Data excerpts ▸
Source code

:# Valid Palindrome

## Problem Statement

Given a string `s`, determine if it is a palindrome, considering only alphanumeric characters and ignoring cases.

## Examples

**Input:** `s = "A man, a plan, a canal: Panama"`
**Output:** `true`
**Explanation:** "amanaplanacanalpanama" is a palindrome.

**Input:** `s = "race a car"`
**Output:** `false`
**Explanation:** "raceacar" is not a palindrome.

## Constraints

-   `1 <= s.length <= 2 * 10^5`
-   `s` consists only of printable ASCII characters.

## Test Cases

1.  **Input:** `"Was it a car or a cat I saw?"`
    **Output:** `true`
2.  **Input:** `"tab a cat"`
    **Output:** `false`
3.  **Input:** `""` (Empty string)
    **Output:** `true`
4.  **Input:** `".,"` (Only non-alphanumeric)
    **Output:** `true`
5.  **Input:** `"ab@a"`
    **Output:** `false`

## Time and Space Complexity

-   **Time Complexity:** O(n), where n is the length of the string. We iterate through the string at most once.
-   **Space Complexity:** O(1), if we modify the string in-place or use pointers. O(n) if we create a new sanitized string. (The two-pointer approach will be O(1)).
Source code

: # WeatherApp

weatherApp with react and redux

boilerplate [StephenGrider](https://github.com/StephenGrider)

...

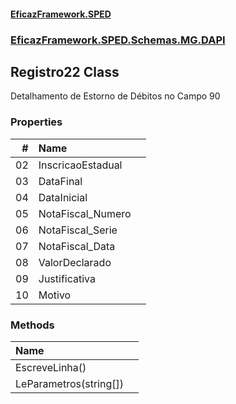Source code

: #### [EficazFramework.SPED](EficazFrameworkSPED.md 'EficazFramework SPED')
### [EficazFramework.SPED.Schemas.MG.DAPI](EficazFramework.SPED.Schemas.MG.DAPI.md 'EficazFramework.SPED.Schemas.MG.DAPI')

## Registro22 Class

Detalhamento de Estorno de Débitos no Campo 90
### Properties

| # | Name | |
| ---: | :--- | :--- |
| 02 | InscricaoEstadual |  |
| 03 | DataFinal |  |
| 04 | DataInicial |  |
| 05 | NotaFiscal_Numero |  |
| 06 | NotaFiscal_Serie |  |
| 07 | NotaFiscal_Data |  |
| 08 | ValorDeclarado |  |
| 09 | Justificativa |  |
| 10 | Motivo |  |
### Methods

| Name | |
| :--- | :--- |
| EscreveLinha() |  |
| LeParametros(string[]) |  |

Goal of the exercise ▸
Search the entries above for the word "EficazFramework" and copy each line where it appears.

Task solution ▸
: #### [EficazFramework.SPED](EficazFrameworkSPED.md 'EficazFramework SPED')
### [EficazFramework.SPED.Schemas.MG.DAPI](EficazFramework.SPED.Schemas.MG.DAPI.md 'EficazFramework.SPED.Schemas.MG.DAPI')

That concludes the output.